WHAT YOU NEED TO DO
Bring together every line in the data that includes "mbox".

EXTRACTED ENTRIES
>>
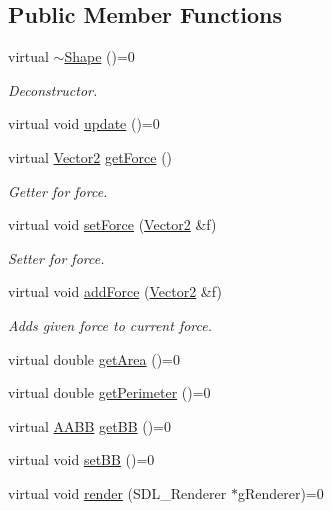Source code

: \subsection*{Public Member Functions}
\begin{DoxyCompactItemize}
\item 
virtual \mbox{\hyperlink{class_shape_a39fe45638d872f0ce9670d7f85290161}{$\sim$\+Shape}} ()=0
\begin{DoxyCompactList}\small\item\em Deconstructor. \end{DoxyCompactList}\item 
virtual void \mbox{\hyperlink{class_shape_a303c47b13b9339dc021e040bbba72651}{update}} ()=0
\item 
virtual \mbox{\hyperlink{struct_vector2}{Vector2}} \mbox{\hyperlink{class_shape_a01d3424af378ac4e8c423c57ccf836d1}{get\+Force}} ()
\begin{DoxyCompactList}\small\item\em Getter for force. \end{DoxyCompactList}\item 
virtual void \mbox{\hyperlink{class_shape_a76d8009348239dbf7426ae54f19844d2}{set\+Force}} (\mbox{\hyperlink{struct_vector2}{Vector2}} \&f)
\begin{DoxyCompactList}\small\item\em Setter for force. \end{DoxyCompactList}\item 
virtual void \mbox{\hyperlink{class_shape_a2fcffede033450a219278164b864e8a3}{add\+Force}} (\mbox{\hyperlink{struct_vector2}{Vector2}} \&f)
\begin{DoxyCompactList}\small\item\em Adds given force to current force. \end{DoxyCompactList}\item 
virtual double \mbox{\hyperlink{class_shape_acec2178598665e96b85f1ac6a13a47b9}{get\+Area}} ()=0
\item 
virtual double \mbox{\hyperlink{class_shape_a3918812ff3a143dabbeba2f650fb5e7c}{get\+Perimeter}} ()=0
\item 
virtual \mbox{\hyperlink{class_a_a_b_b}{A\+A\+BB}} \mbox{\hyperlink{class_shape_a2490226328b30c113a7f07e2edda5f94}{get\+BB}} ()=0
\item 
virtual void \mbox{\hyperlink{class_shape_a540779eb247ef00e4fb262f1f81e90d4}{set\+BB}} ()=0
\item 
virtual void \mbox{\hyperlink{class_shape_a07881321ba401e7cdbd83b4f2b009e37}{render}} (S\+D\+L\+\_\+\+Renderer $\ast$g\+Renderer)=0
\end{DoxyCompactItemize}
<<
ANSWER FOR THE TASK
virtual \mbox{\hyperlink{class_shape_a39fe45638d872f0ce9670d7f85290161}{$\sim$\+Shape}} ()=0
virtual void \mbox{\hyperlink{class_shape_a303c47b13b9339dc021e040bbba72651}{update}} ()=0
virtual \mbox{\hyperlink{struct_vector2}{Vector2}} \mbox{\hyperlink{class_shape_a01d3424af378ac4e8c423c57ccf836d1}{get\+Force}} ()
virtual void \mbox{\hyperlink{class_shape_a76d8009348239dbf7426ae54f19844d2}{set\+Force}} (\mbox{\hyperlink{struct_vector2}{Vector2}} \&f)
virtual void \mbox{\hyperlink{class_shape_a2fcffede033450a219278164b864e8a3}{add\+Force}} (\mbox{\hyperlink{struct_vector2}{Vector2}} \&f)
virtual double \mbox{\hyperlink{class_shape_acec2178598665e96b85f1ac6a13a47b9}{get\+Area}} ()=0
virtual double \mbox{\hyperlink{class_shape_a3918812ff3a143dabbeba2f650fb5e7c}{get\+Perimeter}} ()=0
virtual \mbox{\hyperlink{class_a_a_b_b}{A\+A\+BB}} \mbox{\hyperlink{class_shape_a2490226328b30c113a7f07e2edda5f94}{get\+BB}} ()=0
virtual void \mbox{\hyperlink{class_shape_a540779eb247ef00e4fb262f1f81e90d4}{set\+BB}} ()=0
virtual void \mbox{\hyperlink{class_shape_a07881321ba401e7cdbd83b4f2b009e37}{render}} (S\+D\+L\+\_\+\+Renderer $\ast$g\+Renderer)=0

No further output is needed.